Splitting the entire string
One solution might be to split the string at every comma and take the last element of the resulting array:
if let lastField = str.split(separator: ",").last {
// lastField is "1234" ✅
}
But this is quite wasteful if the string is potentially very long.
Finding the index of the last comma
It would be more efficient to find the index of last comma in the string and then take a substring from there to the end. It makes sense to start the search from the back, not only for performance reasons (assume the last field is known to be short), but also because the first portion of the string may contain commas we’re not interested in.
lastIndex(of:)
Solving this task is trivial in Swift 4.2, thanks to the new lastIndex(of:)

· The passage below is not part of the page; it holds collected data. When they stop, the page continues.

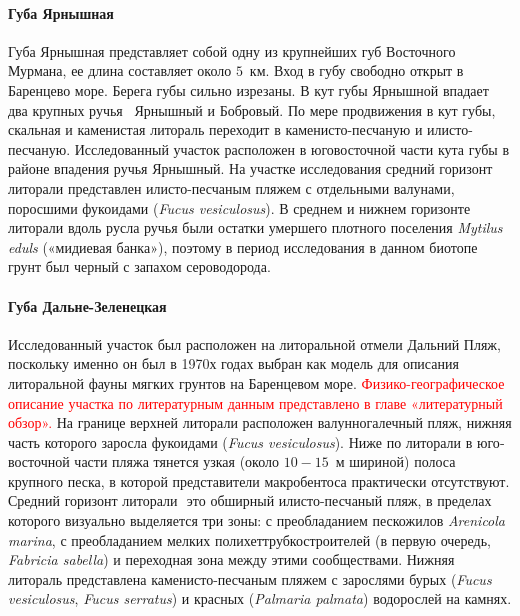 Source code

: \documentclass[12pt, a4paper]{disser}
\begin{document}
    \paragraph{Губа Ярнышная}
Губа Ярнышная представляет собой одну из крупнейших губ Восточного Мурмана, ее длина составляет около $5$~км. 
Вход в губу свободно открыт в Баренцево море. 
Берега губы сильно изрезаны. 
В кут губы Ярнышной впадает два крупных ручья \textemdash\ Ярнышный и Бобровый. 
По мере продвижения в кут губы, скальная и каменистая литораль переходит в каменисто-песчаную и илисто-песчаную. 
Исследованный участок расположен в юго­восточной части кута губы в районе впадения ручья Ярнышный.
На   участке   исследования   средний   горизонт   литорали   представлен   илисто-песчаным пляжем   с   отдельными   валунами,   поросшими   фукоидами   ({\it Fucus   vesiculosus}).   
В   среднем   и нижнем горизонте литорали вдоль русла ручья были остатки умершего плотного поселения  {\it Mytilus eduls} («мидиевая банка»), поэтому в период исследования в данном биотопе грунт был черный с запахом сероводорода.

    \paragraph{Губа Дальне-Зеленецкая}
Исследованный   участок   был   расположен   на   литоральной   отмели   Дальний   Пляж, поскольку именно он был в 1970х годах выбран как модель для описания литоральной фауны мягких   грунтов   на   Баренцевом   море.   
\textcolor{red}{Физико-географическое   описание   участка   по литературным данным представлено в главе «литературный обзор».}
На   границе   верхней   литорали   расположен   валунно­галечный   пляж,   нижняя   часть которого заросла фукоидами ({\it Fucus vesiculosus}). 
Ниже по литорали в юго­восточной части пляжа   тянется   узкая   (около   $10-15$~м   шириной)   полоса   крупного   песка,   в   которой представители макробентоса практически отсутствуют.
Средний   горизонт   литорали    ­   это   обширный   илисто-песчаный   пляж,   в  пределах которого визуально выделяется три зоны: с преобладанием пескожилов  {\it Arenicola marina}, с преобладанием   мелких   полихет­трубкостроителей   (в   первую   очередь, {\it Fabricia   sabella})   и переходная   зона   между   этими   сообществами.   
Нижняя   литораль   представлена   каменисто-песчаным пляжем с зарослями бурых ({\it Fucus vesiculosus}, {\it Fucus serratus}) и красных ({\it Palmaria  palmata}) водорослей на камнях.
\end{document}
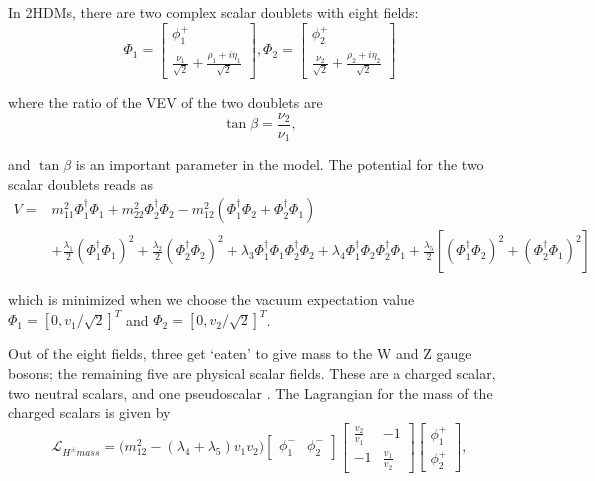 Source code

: In 2HDMs, there are two complex scalar doublets with eight fields:
\begin{equation}
	\Phi_1 = \begin{bmatrix} \phi_1^+ \\ \frac{\nu_1}{\sqrt{2}} + \frac{\rho_1+i\eta_1}{\sqrt{2}}  \end{bmatrix} , 
    \Phi_2 = \begin{bmatrix} \phi_2^+ \\ \frac{\nu_2}{\sqrt{2}} + \frac{\rho_2+i\eta_2}{\sqrt{2}}  \end{bmatrix}
\end{equation}

\noindent where the ratio of the VEV of the two doublets are
\begin{equation}
\tan \beta = \frac{\nu_2}{\nu_1},
\end{equation}

\noindent and $\tan \beta$  is an important parameter in the model. The potential for the two scalar doublets reads as
\begin{equation}
\begin{split}
V=& m_{11}^2 \Phi_1^\dagger \Phi_1 + m_{22}^2 \Phi_2^\dagger \Phi_2 - m_{12}^2 ( \Phi_1^\dagger \Phi_2+\Phi_2^\dagger \Phi_1) \\
&  +\frac{\lambda_1}{2}(\Phi_1^\dagger \Phi_1)^2 +\frac{\lambda_2}{2}(\Phi_2^\dagger \Phi_2)^2
+\lambda_3 \Phi_1^\dagger \Phi_1 \Phi_2^\dagger \Phi_2 +\lambda_4 \Phi_1^\dagger \Phi_2 \Phi_2^\dagger \Phi_1
+\frac{\lambda_5}{2}[ (\Phi_1^\dagger \Phi_2)^2 + (\Phi_2^\dagger \Phi_1)^2 ]
\end{split}
\end{equation}

\noindent which is minimized when we choose the vacuum expectation value $\Phi_1= [0,v_1/\sqrt{2}]^T$ and $\Phi_2= [0,v_2/\sqrt{2}]^T$.



\noindent Out of the eight fields, three get ‘eaten’ to give mass to the W and Z gauge bosons; the remaining five are physical scalar fields. These are a charged scalar, two neutral scalars, and one pseudoscalar \cite{BRANCO20121}. The Lagrangian for the mass of the charged scalars is given by
\begin{equation}
	\mathcal{L}_{H^{\pm} mass} = \big( m_{12}^2 -(\lambda_4+\lambda_5) v_1 v_2 \big) 
    \begin{bmatrix} \phi_1^- & \phi_2^-  \end{bmatrix}
    \begin{bmatrix} \frac{v_2}{v_1} & -1 \\ -1 & \frac{v_1}{v_2} \end{bmatrix}
    \begin{bmatrix} \phi_1^+ \\ \phi_2^+ \end{bmatrix} ,
\end{equation}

method, introduced with Swift Evolution proposal SE-0204:
if let lastCommaIndex = str.lastIndex(of: ",") {
let lastField = str[lastCommaIndex...].dropFirst()
// → "1234" ✅
}
Note the call to dropFirst
. The substring str[lastCommaIndex...]
includes the comma.
Manual implementation
But let’s assume for a minute that lastIndex(of:)
isn’t available to us. We could write a loop to accomplish the task, manually traversing through the string (from the back) until we find a match.

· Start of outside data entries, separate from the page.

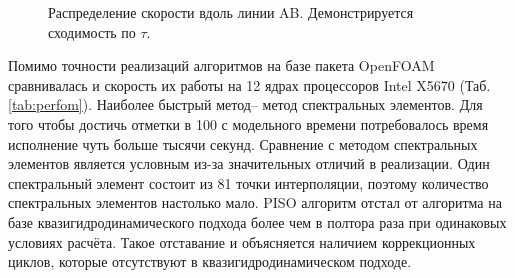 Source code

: \begin{figure}
    \centering
    \caption{Распределение скорости вдоль линии AB. Демонстрируется сходимость по $\tau$.}
    \label{fig:tauAttr}
\end{figure}

Помимо точности реализаций алгоритмов на базе пакета OpenFOAM сравнивалась и скорость их работы на 12 ядрах процессоров Intel X5670 (Таб. \ref{tab:perfom}). Наиболее быстрый метод– метод спектральных элементов. Для того чтобы достичь отметки в 100 с модельного времени потребовалось время исполнение чуть больше тысячи секунд. Сравнение с методом спектральных элементов является условным из-за значительных отличий в реализации. Один спектральный элемент состоит из 81 точки интерполяции, поэтому количество спектральных элементов настолько мало. PISO алгоритм отстал от алгоритма на базе квазигидродинамического подхода более чем в полтора раза при одинаковых условиях расчёта. Такое отставание и объясняется наличием коррекционных циклов, которые отсутствуют в квазигидродинамическом подходе. 

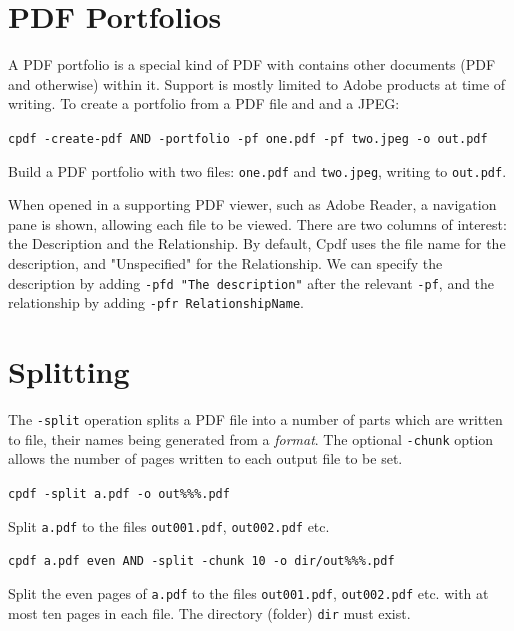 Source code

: \documentclass{book}
\begin{document}
\section{PDF Portfolios}

A PDF portfolio is a special kind of PDF with contains other documents (PDF and otherwise) within it. Support is mostly limited to Adobe products at time of writing. To create a portfolio from a PDF file and and a JPEG:

  \begin{framed}\small
    \noindent\verb!cpdf -create-pdf AND -portfolio -pf one.pdf -pf two.jpeg -o out.pdf!

    \vspace{2.5mm}
    \noindent Build a PDF portfolio with two files: \texttt{one.pdf} and \texttt{two.jpeg}, writing to \texttt{out.pdf}.
  \end{framed}

\noindent When opened in a supporting PDF viewer, such as Adobe Reader, a navigation pane is shown, allowing each file to be viewed. There are two columns of interest: the Description and the Relationship. By default, Cpdf uses the file name for the description, and "Unspecified" for the Relationship. We can specify the description by adding \texttt{-pfd "The description"} after the relevant \texttt{-pf}, and the relationship by adding \texttt{-pfr RelationshipName}.

  \section{Splitting}
   The \texttt{-split} operation splits a PDF file into a number of parts which
are written to file, their names being generated from a \emph{format}. The
optional \texttt{-chunk} option allows the number of pages written to each
output file to be set. 

  \begin{framed}\small
    \noindent\verb!cpdf -split a.pdf -o out%%%.pdf!

    \vspace{2.5mm}
    \noindent Split \texttt{a.pdf} to the files \texttt{out001.pdf}, \texttt{out002.pdf} etc.

    \vspace{2.5mm}
    \noindent\verb!cpdf a.pdf even AND -split -chunk 10 -o dir/out%%%.pdf!

    \vspace{2.5mm}
    \noindent Split the even pages of \texttt{a.pdf} to the files
\texttt{out001.pdf}, \texttt{out002.pdf} etc. with at most ten pages in each
file. The directory (folder) \texttt{dir} must exist.
  \end{framed}
\end{document}
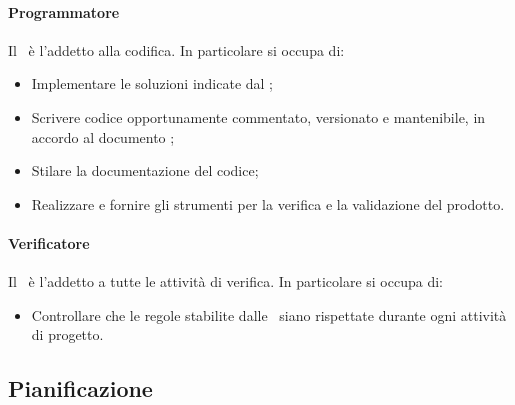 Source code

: \documentclass[../NormeDiProgetto.tex]{subfiles}
\begin{document}
				\paragraph{Programmatore\\}
					Il \programmatore\ è l'addetto alla codifica. In particolare si occupa di:
					\begin{itemize}
						\item Implementare le soluzioni indicate dal \progettista;
						\item Scrivere codice opportunamente commentato, versionato e mantenibile, in
						accordo al documento \normediprogetto;
						\item Stilare la documentazione del codice;
						\item Realizzare e fornire gli strumenti per la verifica e la validazione
						del prodotto.
					\end{itemize}
				\paragraph{Verificatore\\}
					Il \verificatore\ è l'addetto a tutte le attività di verifica.
					In particolare si occupa di:
					\begin{itemize}
						\item Controllare che le regole stabilite dalle \normediprogetto\ siano
						rispettate durante ogni attività di progetto.
					\end{itemize}
					
		\subsection{Pianificazione}
				
\end{document}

Let’s wrap the algorithm in an extension on String
to make it reusable:
extension String {
func lastIndex1(of char: Character) -> String.Index? {
var cursor = endIndex
while cursor > startIndex {
formIndex(before: &cursor)
if self[cursor] == char {
return cursor
}
}
return nil
}
}
This code is essentially the same as the standard library’s implementation for lastIndex(of:)
, if not quite as generic (the standard library version is implemented on BidirectionalCollection
). And it does the job:
if let lastCommaIndex = str.lastIndex1(of: ",") {
let lastField = str[lastCommaIndex...].dropFirst()
// → "1234" ✅
}
By composing reversed
and firstIndex(of:)
This is all well and good, but there’s another way to solve this task, and it’s what I want to talk about in this article — not because it’s a particularly practical example, but because I believe it can teach a lot about the design of the Swift standard library.

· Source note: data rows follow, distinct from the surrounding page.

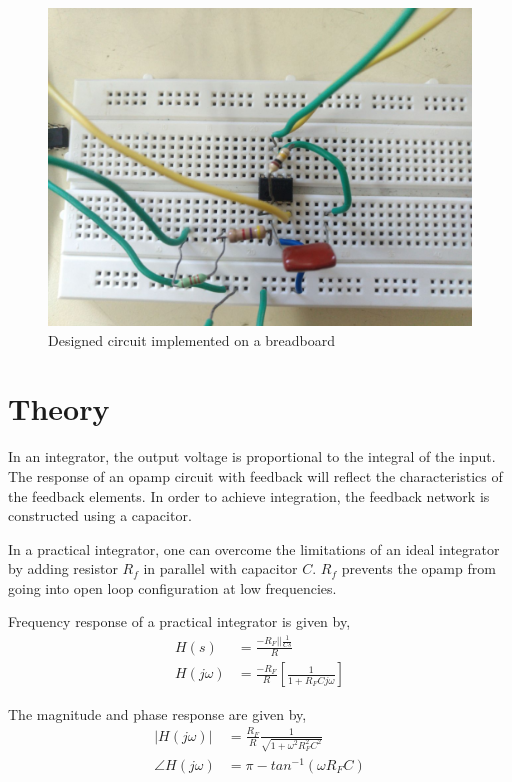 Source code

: \documentclass[12pt, titlepage]{article}
\theoremstyle{definition}
\begin{document}
    \begin{figure}
      \includegraphics[scale=0.25]{practical_circuit}
      \caption{Designed circuit implemented on a breadboard}
      \label{fig:practical_circuit}
    \end{figure}

  \newpage
  \section{Theory}
    In an integrator, the output voltage is proportional to the integral of the input.
    The response of an opamp circuit with feedback will reflect the characteristics of the feedback elements.
    In order to achieve integration, the feedback network is constructed using a capacitor.

    In a practical integrator, one can overcome the limitations of an ideal integrator by adding resistor $R_{f}$ in parallel with capacitor $C$.
    $R_{f}$ prevents the opamp from going into open loop configuration at low frequencies.

    Frequency response of a practical integrator is given by,
    \begin{align}\label{eq:freq_response}
      H(s) &= \frac{-R_{F} || \frac{1}{Cs}}{R} \\
      H(j\omega) &= \frac{-R_{F}}{R} \left[ \frac{1}{1+R_{F}Cj\omega} \right]
    \end{align}

    The magnitude and phase response are given by,
    \begin{align*}
    |H(j\omega)| &= \frac{R_{F}}{R}\frac{1}{\sqrt{1+\omega^{2}R_{F}^{2}C^{2}}} \\
    \angle H(j\omega) &= \pi - tan^{-1}(\omega R_{F}C)
    \end{align*}
\end{document}
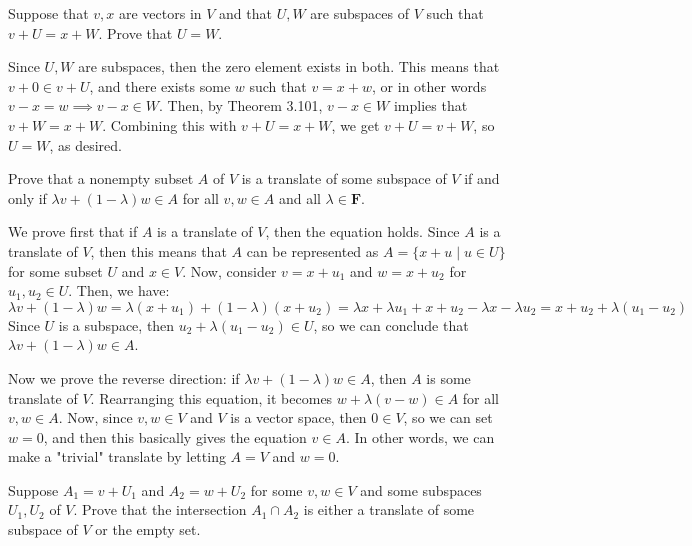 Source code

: \documentclass[10pt]{article}
\newcommand{\F}{\mathbf F}
\begin{document}
	\begin{problem}
		Suppose that \( v,x \) are vectors in \( V \) and that \( U, W \) are subspaces of \( V \) such that 
		\( v + U = x + W \). Prove that \( U = W \).
	\end{problem}

	\begin{solution}
		Since \( U, W \) are subspaces, then the zero element exists in both. This means that \( v + 0 \in v + U \), 
		and there exists some \( w \) such that \( v = x + w \), or in other words \( v - x = w 
		\implies v - x \in W\). Then, by Theorem 3.101, \( v - x \in W \) implies that \( v + W = 
		x + W\). Combining this with \( v + U = x + W \), we get \( v + U = v + W \), so \( U = W \), as 
		desired. 
	\end{solution}

	\begin{problem}
		Prove that a nonempty subset \( A \) of \( V \) is a translate of some subspace of \( V \) if 
		and only if \( \lambda v + (1 - \lambda) w \in A \) for all \( v, w \in A \) and all \( \lambda \in \F \). 
	\end{problem}

	\begin{solution}
		We prove first that if \( A \) is a translate of \( V \), then the equation holds. Since \( A \) is 
		a translate of \( V \), then this means that \( A \) can be represented as \( A = 
		\{x + u \mid u \in U\} \) for some subset \( U \) and \( x \in V \). Now, consider 
		\( v = x + u_1 \) and \( w = x + u_2 \) for \( u_1, u_2 \in U \). Then, we have:
		\[
		\lambda v + (1 - \lambda)w = \lambda(x + u_1) + (1 - \lambda)(x + u_2) = \lambda x + \lambda u_1 + x + u_2
		- \lambda x - \lambda u_2 = x + u_2 + \lambda(u_1 - u_2)
		\] 
		Since \( U \) is a subspace, then \( u_2 + \lambda(u_1 - u_2) \in U \), so 
		we can conclude that \( \lambda v + (1 - \lambda)w \in A \). 

		Now we prove the reverse direction: if \( \lambda v + (1 - \lambda)w \in A \), then 
		\( A \) is some translate of \( V \). Rearranging this equation, it becomes \( w + \lambda(v - w) \in A\)
		for all \( v, w \in A \). Now, since \( v, w \in V \) and \( V \) is a vector space, then \( 0 \in V \), 
		so we can set \( w = 0 \), and then this basically gives the equation \( v \in A \). In other words, 
		we can make a "trivial" translate by letting \( A = V \) and \( w = 0  \). 
	\end{solution}

	\begin{problem}
		Suppose \( A_1 = v + U_1 \) and \( A_2 = w + U_2 \) for some \( v, w \in V \) and some 
		subspaces \( U_1, U_2  \) of \( V \). Prove that the intersection \( A_1 \cap A_2 \) is either 
		a translate of some subspace of \( V \) or the empty set. 
	\end{problem}
\end{document}
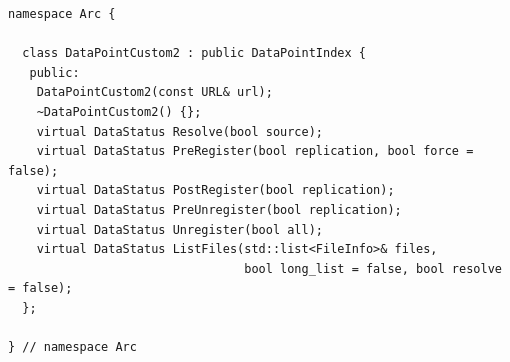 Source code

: \documentclass{book}
\begin{document}
\begin{verbatim}
namespace Arc {

  class DataPointCustom2 : public DataPointIndex {
   public:
    DataPointCustom2(const URL& url);
    ~DataPointCustom2() {};
    virtual DataStatus Resolve(bool source);
    virtual DataStatus PreRegister(bool replication, bool force = false);
    virtual DataStatus PostRegister(bool replication);
    virtual DataStatus PreUnregister(bool replication);
    virtual DataStatus Unregister(bool all);
    virtual DataStatus ListFiles(std::list<FileInfo>& files,
                                 bool long_list = false, bool resolve = false);
  };

} // namespace Arc
\end{verbatim}

%
\end{document}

We could also implement our own version of lastIndex(of:)
by composing other Collection
APIs as follows:
extension String {
func lastIndex2(of char: Character) -> String.Index? {
guard let reversedIndex = reversed().firstIndex(of: char) else {
return nil
}
return index(before: reversedIndex.base)
}
}
It may not be immediately apparent why this works, so let’s go through it step by step. The guard
statement reverses the string before looking up the index of the search character:
guard let reversedIndex = reversed().firstIndex(of: char)
Reversing the string makes intuitive sense because we want to search it from the back, but it raises two questions:
-
Isn’t reversing the whole string expensive?
-
What can we do with an index into the reversed string? Is there a way to turn it back into an index for the original string?
1. Isn’t reversing the whole string expensive?
Answer: no, because reversed
is implemented lazily. The reversed
method doesn’t perform any work. All it does is wrap its input in a ReversedCollection
value:
extension BidirectionalCollection {
func reversed2() -> ReversedCollection2<Self> {
return ReversedCollection2(base: self)
}
}
(The code I show here and in the following is my own reimplementation of ReversedCollection
. I named it ReversedCollection2
to avoid conflicts with the standard library type, but both implementations are more or less the same.)
At its most basic, ReversedCollection
is a simple generic wrapper for any BidirectionalCollection
:
struct ReversedCollection2<Base: BidirectionalCollection> {
var base: Base
}
Even if the input string is many megabytes long, calling reversed()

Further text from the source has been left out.